Data listing:
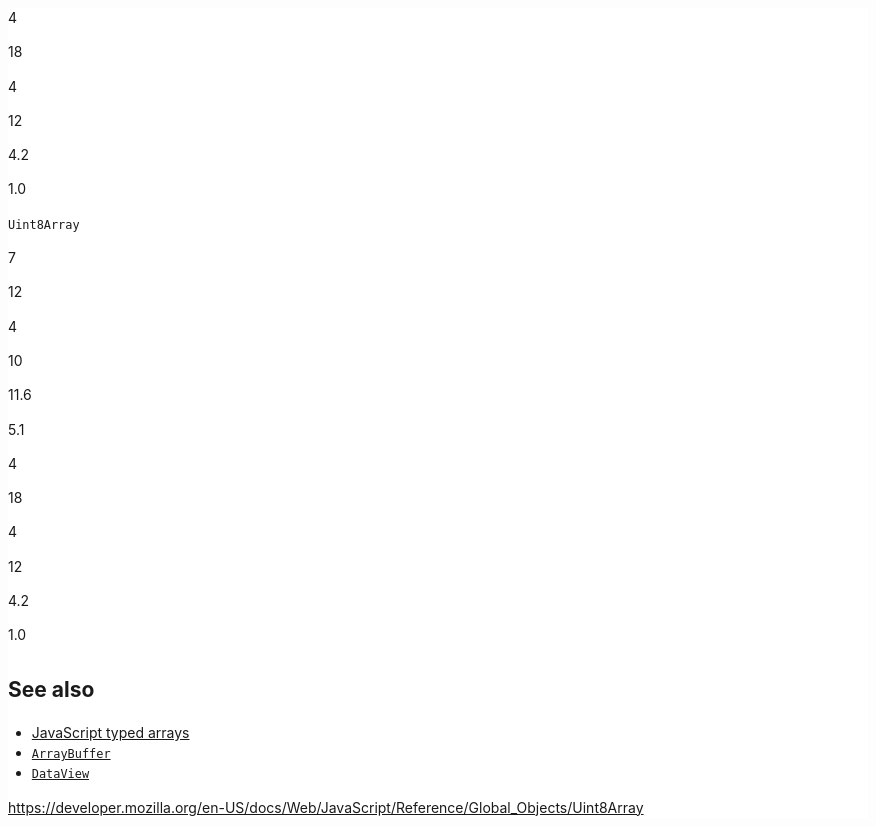 4

18

4

12

4.2

1.0

`Uint8Array`

7

12

4

10

11.6

5.1

4

18

4

12

4.2

1.0

See also
--------

-   [JavaScript typed arrays](https://developer.mozilla.org/en-US/docs/Web/JavaScript/Typed_arrays)
-   [`ArrayBuffer`](arraybuffer)
-   [`DataView`](dataview)

<a href="https://developer.mozilla.org/en-US/docs/Web/JavaScript/Reference/Global_Objects/Uint8Array" class="_attribution-link">https://developer.mozilla.org/en-US/docs/Web/JavaScript/Reference/Global_Objects/Uint8Array</a>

Work required:
Search the data above for the string "docs" and report each line that holds it.

Response to the task:
-   [JavaScript typed arrays](https://developer.mozilla.org/en-US/docs/Web/JavaScript/Typed_arrays)
<a href="https://developer.mozilla.org/en-US/docs/Web/JavaScript/Reference/Global_Objects/Uint8Array" class="_attribution-link">https://developer.mozilla.org/en-US/docs/Web/JavaScript/Reference/Global_Objects/Uint8Array</a>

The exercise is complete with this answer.